Any new taxes in India’s budget would impede a nascent economic recovery, economists said, amid speculation that Finance Minister Nirmala Sitharaman could impose an additional levy on the wealthy to fund the government’s pandemic-related expenditure.
A so-called Covid cess shouldn’t be announced because the economy is still normalizing after a strict and vast lockdown, Sonal Varma, an economist at Nomura Holdings, said on Thursday in a Q&A with Bloomberg. Abhishek Gupta of Bloomberg Economics warned that such a levy risks hastening capital outflows.
“The trend over the last few years has already raised the total taxes for high income earners to 42.7 per cent, including cess and surcharges, from around 30 per cent,” Mr Gupta said during the Q&A. “A further rise could lower their incentive to invest and earn in India.”
Ms Sitharaman needs to boost spending to dig India out of an unprecedented recession when she presents her budget on February 1, while keeping a watchful eye so that the deficit doesn’t blow out. India’s financial year runs April 1 through March 31.
Here are some condensed excerpts from the interaction with Varma and Gupta:
Varma: We are expecting the centre’s fiscal deficit to widen to 6.8 per cent of GDP in FY21, nearly double the original budget target of 3.5 per cent set before the pandemic, but much better than our initial estimate of over 8 per cent in the midst of the pandemic. That’s because a faster-than-expected economic normalization will boost tax revenue and total spending will be lower.
Gupta: While we were earlier expecting central government fiscal deficit to be roughly around 7 per cent or so, we have now estimated it to come in lower at about 6.6 per cent of GDP in fiscal 2021. The recovery has been sharper than anticipated, and we have seen more buoyant tax collections since October.

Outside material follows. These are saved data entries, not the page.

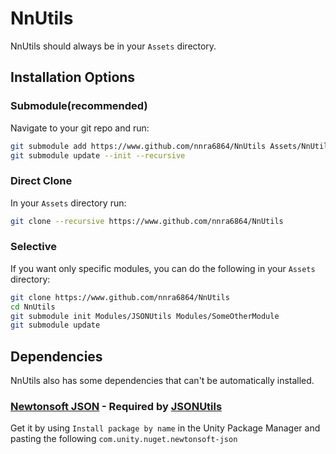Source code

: # NnUtils
NnUtils should always be in your `Assets` directory.

## Installation Options

### Submodule(recommended)
Navigate to your git repo and run:
```sh
git submodule add https://www.github.com/nnra6864/NnUtils Assets/NnUtils
git submodule update --init --recursive
```

### Direct Clone
In your `Assets` directory run:
```sh
git clone --recursive https://www.github.com/nnra6864/NnUtils
```

### Selective
If you want only specific modules, you can do the following in your `Assets` directory:
```sh
git clone https://www.github.com/nnra6864/NnUtils
cd NnUtils
git submodule init Modules/JSONUtils Modules/SomeOtherModule
git submodule update
```

## Dependencies
NnUtils also has some dependencies that can't be automatically installed.

### [Newtonsoft JSON](https://docs.unity3d.com/Packages/com.unity.nuget.newtonsoft-json@3.2) - Required by [JSONUtils](https://www.github.com/nnra6864/JSONUtils)
Get it by using `Install package by name` in the Unity Package Manager and pasting the following `com.unity.nuget.newtonsoft-json`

Varma: What will make the roadmap more credible is if there is also a clear strategy on how the government plans to increase India’s tax to GDP ratio over the coming years. Gross tax revenues have been stagnant around 10 per cent of GDP over the last decade. So the roadmap should have a clear revenue enhancement gameplan and not just rely on expenditure compression or expectations of higher nominal GDP growth.
Gupta: We expect the government to allocate around Rs 4.8 trillion ($66 billion) for capital expenditures in fiscal 2022, which would amount to a 20 per cent growth over fiscal 2021. We believe that the government focus will remain on increased infrastructure spending on roads, railways, low cost urban and rural housing.
Varma: While rating companies will watch the budget carefully and growth has recovered faster than expected, the decision regarding whether to change India’s sovereign ratings will ultimately be based on a host of factors. Two rating agencies have India with a negative outlook (Moody’s and Fitch). We believe that Moody’s is likely to move India’s outlook back to stable and so is Fitch, but the latter is a closer call.
Gupta: We don’t expect a sovereign downgrade anytime in the near future, unless things go completely haywire in the budget. In our view, sovereign rating agencies will also focus on tax buoyancy ahead, which is essentially a question about how quickly can the government put the economy back on a pre-Covid potential growth trajectory of 6 per cent-7 per cent and higher.